At the end of June, Poland revised its controversial law that criminalized “publicly and untruthfully assign[ing] responsibility or co-responsibility to the Polish nation or the Polish state for Nazi crimes.” Thanks to the revision, violators would no longer be subject to prison terms—yet the law remains on the books. Arch Puddington argues that this piece of legislation closely resembles the totalitarian habit of trying to rewrite the past, which is still practiced today by Russia and China:

According to officials of [Poland’s ruling Law and Justice, or PiS, party], the law was made necessary by what they suggested were widespread references to “Polish death camps” a phrase that placed blame on Poles for Nazi atrocities.

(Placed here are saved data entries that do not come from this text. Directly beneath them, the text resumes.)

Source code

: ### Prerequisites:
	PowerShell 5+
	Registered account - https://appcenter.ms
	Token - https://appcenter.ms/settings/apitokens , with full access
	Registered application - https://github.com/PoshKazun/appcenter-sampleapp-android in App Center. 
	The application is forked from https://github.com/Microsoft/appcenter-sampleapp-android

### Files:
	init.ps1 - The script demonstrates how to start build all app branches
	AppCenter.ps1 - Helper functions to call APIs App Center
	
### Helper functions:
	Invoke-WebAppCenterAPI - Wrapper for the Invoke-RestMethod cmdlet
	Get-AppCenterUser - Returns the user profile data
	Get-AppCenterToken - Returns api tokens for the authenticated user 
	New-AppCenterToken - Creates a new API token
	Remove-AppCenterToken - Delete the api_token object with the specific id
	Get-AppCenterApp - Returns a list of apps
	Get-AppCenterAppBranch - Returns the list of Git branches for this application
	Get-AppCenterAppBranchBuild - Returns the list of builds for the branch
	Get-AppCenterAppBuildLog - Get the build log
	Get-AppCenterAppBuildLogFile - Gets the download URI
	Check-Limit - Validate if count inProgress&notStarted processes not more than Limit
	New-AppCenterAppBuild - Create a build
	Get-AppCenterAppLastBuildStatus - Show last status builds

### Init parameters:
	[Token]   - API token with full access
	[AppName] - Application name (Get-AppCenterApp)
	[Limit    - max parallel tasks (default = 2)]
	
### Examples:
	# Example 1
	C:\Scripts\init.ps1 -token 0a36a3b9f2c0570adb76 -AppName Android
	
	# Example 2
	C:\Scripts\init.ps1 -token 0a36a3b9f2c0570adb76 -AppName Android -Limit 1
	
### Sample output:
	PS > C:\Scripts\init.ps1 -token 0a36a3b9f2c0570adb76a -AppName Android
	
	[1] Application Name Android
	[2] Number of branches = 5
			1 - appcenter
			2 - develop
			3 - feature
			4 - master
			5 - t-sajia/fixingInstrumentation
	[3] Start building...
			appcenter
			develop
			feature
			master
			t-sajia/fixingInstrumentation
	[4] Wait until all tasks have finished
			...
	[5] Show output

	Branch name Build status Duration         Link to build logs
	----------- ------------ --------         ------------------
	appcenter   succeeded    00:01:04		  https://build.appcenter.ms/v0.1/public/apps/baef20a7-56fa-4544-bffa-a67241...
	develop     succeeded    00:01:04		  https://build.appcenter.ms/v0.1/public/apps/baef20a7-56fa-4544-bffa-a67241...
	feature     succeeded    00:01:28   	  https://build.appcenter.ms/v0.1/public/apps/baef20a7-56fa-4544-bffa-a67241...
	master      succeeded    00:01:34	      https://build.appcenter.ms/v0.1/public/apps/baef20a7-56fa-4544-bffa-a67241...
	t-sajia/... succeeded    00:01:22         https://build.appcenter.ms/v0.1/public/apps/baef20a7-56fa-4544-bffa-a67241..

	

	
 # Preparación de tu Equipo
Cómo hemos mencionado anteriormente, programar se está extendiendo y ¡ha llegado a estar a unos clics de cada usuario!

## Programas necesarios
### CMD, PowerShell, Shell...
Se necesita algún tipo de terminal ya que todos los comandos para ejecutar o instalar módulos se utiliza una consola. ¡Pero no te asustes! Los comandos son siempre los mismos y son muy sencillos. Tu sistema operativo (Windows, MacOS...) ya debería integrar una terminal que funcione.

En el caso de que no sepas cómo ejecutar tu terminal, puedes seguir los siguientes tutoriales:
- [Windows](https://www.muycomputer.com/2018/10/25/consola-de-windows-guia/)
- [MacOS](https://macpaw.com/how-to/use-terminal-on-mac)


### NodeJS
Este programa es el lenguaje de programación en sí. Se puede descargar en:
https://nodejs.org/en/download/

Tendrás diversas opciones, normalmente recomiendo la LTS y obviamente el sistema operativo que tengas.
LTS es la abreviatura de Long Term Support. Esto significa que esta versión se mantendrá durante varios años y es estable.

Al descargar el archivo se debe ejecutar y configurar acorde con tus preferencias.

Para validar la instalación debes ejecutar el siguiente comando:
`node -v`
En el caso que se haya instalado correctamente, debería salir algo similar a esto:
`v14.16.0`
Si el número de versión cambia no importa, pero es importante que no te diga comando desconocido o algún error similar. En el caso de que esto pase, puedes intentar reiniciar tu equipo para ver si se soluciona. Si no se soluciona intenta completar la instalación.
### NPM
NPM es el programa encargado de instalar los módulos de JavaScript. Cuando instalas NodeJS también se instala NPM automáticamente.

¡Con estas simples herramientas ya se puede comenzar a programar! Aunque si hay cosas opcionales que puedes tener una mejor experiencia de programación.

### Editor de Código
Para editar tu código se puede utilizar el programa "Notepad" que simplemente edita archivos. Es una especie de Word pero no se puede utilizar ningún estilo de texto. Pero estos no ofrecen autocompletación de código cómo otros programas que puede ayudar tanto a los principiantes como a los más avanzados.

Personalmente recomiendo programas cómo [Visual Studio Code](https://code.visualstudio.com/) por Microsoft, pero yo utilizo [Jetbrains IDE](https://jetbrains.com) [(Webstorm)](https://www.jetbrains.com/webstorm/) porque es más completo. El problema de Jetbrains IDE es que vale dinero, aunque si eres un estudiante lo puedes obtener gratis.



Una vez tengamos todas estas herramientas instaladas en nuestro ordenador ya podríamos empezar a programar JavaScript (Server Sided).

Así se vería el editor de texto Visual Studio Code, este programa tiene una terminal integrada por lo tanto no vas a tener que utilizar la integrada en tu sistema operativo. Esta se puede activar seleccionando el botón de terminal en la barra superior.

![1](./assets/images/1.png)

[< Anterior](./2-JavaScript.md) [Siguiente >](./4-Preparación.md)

To describe this justification as disingenuous is an understatement. The phrase, “Polish death camps,” is inaccurate. But the phrase usually refers to Nazi camps located in Poland, like Auschwitz. Poles are not being stigmatized for the crimes of Adolf Hitler, Heinrich Himmler, and Reinhard Heydrich.

Poland has been the victim during a number of Europe’s darkest chapters. But serious historians have generally treated Poland with sympathy and admiration, sympathy for its suffering and admiration for its heroism in the face of oppression, including resistance to the Nazis [and] rebellion against Soviet domination. . . .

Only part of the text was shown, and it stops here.